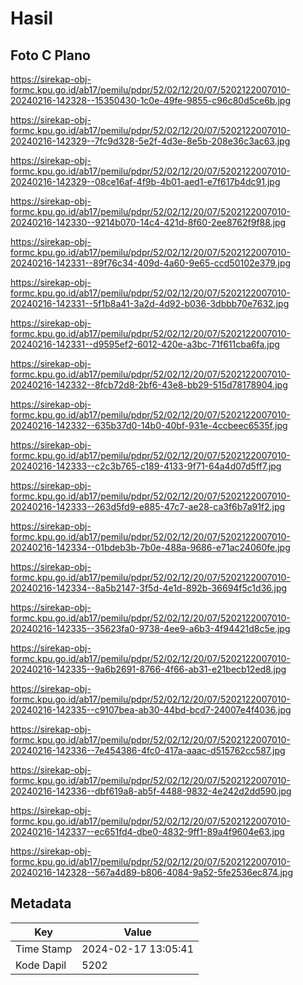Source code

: # Hasil

## Foto C Plano

https://sirekap-obj-formc.kpu.go.id/ab17/pemilu/pdpr/52/02/12/20/07/5202122007010-20240216-142328--15350430-1c0e-49fe-9855-c96c80d5ce6b.jpg

https://sirekap-obj-formc.kpu.go.id/ab17/pemilu/pdpr/52/02/12/20/07/5202122007010-20240216-142329--7fc9d328-5e2f-4d3e-8e5b-208e36c3ac63.jpg

https://sirekap-obj-formc.kpu.go.id/ab17/pemilu/pdpr/52/02/12/20/07/5202122007010-20240216-142329--08ce16af-4f9b-4b01-aed1-e7f617b4dc91.jpg

https://sirekap-obj-formc.kpu.go.id/ab17/pemilu/pdpr/52/02/12/20/07/5202122007010-20240216-142330--9214b070-14c4-421d-8f60-2ee8762f9f88.jpg

https://sirekap-obj-formc.kpu.go.id/ab17/pemilu/pdpr/52/02/12/20/07/5202122007010-20240216-142331--89f76c34-409d-4a60-9e65-ccd50102e379.jpg

https://sirekap-obj-formc.kpu.go.id/ab17/pemilu/pdpr/52/02/12/20/07/5202122007010-20240216-142331--5f1b8a41-3a2d-4d92-b036-3dbbb70e7632.jpg

https://sirekap-obj-formc.kpu.go.id/ab17/pemilu/pdpr/52/02/12/20/07/5202122007010-20240216-142331--d9595ef2-6012-420e-a3bc-71f611cba6fa.jpg

https://sirekap-obj-formc.kpu.go.id/ab17/pemilu/pdpr/52/02/12/20/07/5202122007010-20240216-142332--8fcb72d8-2bf6-43e8-bb29-515d78178904.jpg

https://sirekap-obj-formc.kpu.go.id/ab17/pemilu/pdpr/52/02/12/20/07/5202122007010-20240216-142332--635b37d0-14b0-40bf-931e-4ccbeec6535f.jpg

https://sirekap-obj-formc.kpu.go.id/ab17/pemilu/pdpr/52/02/12/20/07/5202122007010-20240216-142333--c2c3b765-c189-4133-9f71-64a4d07d5ff7.jpg

https://sirekap-obj-formc.kpu.go.id/ab17/pemilu/pdpr/52/02/12/20/07/5202122007010-20240216-142333--263d5fd9-e885-47c7-ae28-ca3f6b7a91f2.jpg

https://sirekap-obj-formc.kpu.go.id/ab17/pemilu/pdpr/52/02/12/20/07/5202122007010-20240216-142334--01bdeb3b-7b0e-488a-9686-e71ac24060fe.jpg

https://sirekap-obj-formc.kpu.go.id/ab17/pemilu/pdpr/52/02/12/20/07/5202122007010-20240216-142334--8a5b2147-3f5d-4e1d-892b-36694f5c1d36.jpg

https://sirekap-obj-formc.kpu.go.id/ab17/pemilu/pdpr/52/02/12/20/07/5202122007010-20240216-142335--35623fa0-9738-4ee9-a6b3-4f94421d8c5e.jpg

https://sirekap-obj-formc.kpu.go.id/ab17/pemilu/pdpr/52/02/12/20/07/5202122007010-20240216-142335--9a6b2691-8766-4f66-ab31-e21becb12ed8.jpg

https://sirekap-obj-formc.kpu.go.id/ab17/pemilu/pdpr/52/02/12/20/07/5202122007010-20240216-142335--c9107bea-ab30-44bd-bcd7-24007e4f4036.jpg

https://sirekap-obj-formc.kpu.go.id/ab17/pemilu/pdpr/52/02/12/20/07/5202122007010-20240216-142336--7e454386-4fc0-417a-aaac-d515762cc587.jpg

https://sirekap-obj-formc.kpu.go.id/ab17/pemilu/pdpr/52/02/12/20/07/5202122007010-20240216-142336--dbf619a8-ab5f-4488-9832-4e242d2dd590.jpg

https://sirekap-obj-formc.kpu.go.id/ab17/pemilu/pdpr/52/02/12/20/07/5202122007010-20240216-142337--ec651fd4-dbe0-4832-9ff1-89a4f9604e63.jpg

https://sirekap-obj-formc.kpu.go.id/ab17/pemilu/pdpr/52/02/12/20/07/5202122007010-20240216-142328--567a4d89-b806-4084-9a52-5fe2536ec874.jpg


## Metadata

| Key        | Value               |
| ---------- | ------------------- |
| Time Stamp | 2024-02-17 13:05:41 |
| Kode Dapil | 5202                |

_ _ _ _

### [What needs to be done]
Retype each line above exactly and leave out any picture.

### [Reply to the task]
Source code

: # Hasil

## Foto C Plano

https://sirekap-obj-formc.kpu.go.id/ab17/pemilu/pdpr/52/02/12/20/07/5202122007010-20240216-142328--15350430-1c0e-49fe-9855-c96c80d5ce6b.jpg

https://sirekap-obj-formc.kpu.go.id/ab17/pemilu/pdpr/52/02/12/20/07/5202122007010-20240216-142329--7fc9d328-5e2f-4d3e-8e5b-208e36c3ac63.jpg

https://sirekap-obj-formc.kpu.go.id/ab17/pemilu/pdpr/52/02/12/20/07/5202122007010-20240216-142329--08ce16af-4f9b-4b01-aed1-e7f617b4dc91.jpg

https://sirekap-obj-formc.kpu.go.id/ab17/pemilu/pdpr/52/02/12/20/07/5202122007010-20240216-142330--9214b070-14c4-421d-8f60-2ee8762f9f88.jpg

https://sirekap-obj-formc.kpu.go.id/ab17/pemilu/pdpr/52/02/12/20/07/5202122007010-20240216-142331--89f76c34-409d-4a60-9e65-ccd50102e379.jpg

https://sirekap-obj-formc.kpu.go.id/ab17/pemilu/pdpr/52/02/12/20/07/5202122007010-20240216-142331--5f1b8a41-3a2d-4d92-b036-3dbbb70e7632.jpg

https://sirekap-obj-formc.kpu.go.id/ab17/pemilu/pdpr/52/02/12/20/07/5202122007010-20240216-142331--d9595ef2-6012-420e-a3bc-71f611cba6fa.jpg

https://sirekap-obj-formc.kpu.go.id/ab17/pemilu/pdpr/52/02/12/20/07/5202122007010-20240216-142332--8fcb72d8-2bf6-43e8-bb29-515d78178904.jpg

https://sirekap-obj-formc.kpu.go.id/ab17/pemilu/pdpr/52/02/12/20/07/5202122007010-20240216-142332--635b37d0-14b0-40bf-931e-4ccbeec6535f.jpg

https://sirekap-obj-formc.kpu.go.id/ab17/pemilu/pdpr/52/02/12/20/07/5202122007010-20240216-142333--c2c3b765-c189-4133-9f71-64a4d07d5ff7.jpg

https://sirekap-obj-formc.kpu.go.id/ab17/pemilu/pdpr/52/02/12/20/07/5202122007010-20240216-142333--263d5fd9-e885-47c7-ae28-ca3f6b7a91f2.jpg

https://sirekap-obj-formc.kpu.go.id/ab17/pemilu/pdpr/52/02/12/20/07/5202122007010-20240216-142334--01bdeb3b-7b0e-488a-9686-e71ac24060fe.jpg

https://sirekap-obj-formc.kpu.go.id/ab17/pemilu/pdpr/52/02/12/20/07/5202122007010-20240216-142334--8a5b2147-3f5d-4e1d-892b-36694f5c1d36.jpg

https://sirekap-obj-formc.kpu.go.id/ab17/pemilu/pdpr/52/02/12/20/07/5202122007010-20240216-142335--35623fa0-9738-4ee9-a6b3-4f94421d8c5e.jpg

https://sirekap-obj-formc.kpu.go.id/ab17/pemilu/pdpr/52/02/12/20/07/5202122007010-20240216-142335--9a6b2691-8766-4f66-ab31-e21becb12ed8.jpg

https://sirekap-obj-formc.kpu.go.id/ab17/pemilu/pdpr/52/02/12/20/07/5202122007010-20240216-142335--c9107bea-ab30-44bd-bcd7-24007e4f4036.jpg

https://sirekap-obj-formc.kpu.go.id/ab17/pemilu/pdpr/52/02/12/20/07/5202122007010-20240216-142336--7e454386-4fc0-417a-aaac-d515762cc587.jpg

https://sirekap-obj-formc.kpu.go.id/ab17/pemilu/pdpr/52/02/12/20/07/5202122007010-20240216-142336--dbf619a8-ab5f-4488-9832-4e242d2dd590.jpg

https://sirekap-obj-formc.kpu.go.id/ab17/pemilu/pdpr/52/02/12/20/07/5202122007010-20240216-142337--ec651fd4-dbe0-4832-9ff1-89a4f9604e63.jpg

https://sirekap-obj-formc.kpu.go.id/ab17/pemilu/pdpr/52/02/12/20/07/5202122007010-20240216-142328--567a4d89-b806-4084-9a52-5fe2536ec874.jpg


## Metadata

| Key        | Value               |
| ---------- | ------------------- |
| Time Stamp | 2024-02-17 13:05:41 |
| Kode Dapil | 5202                |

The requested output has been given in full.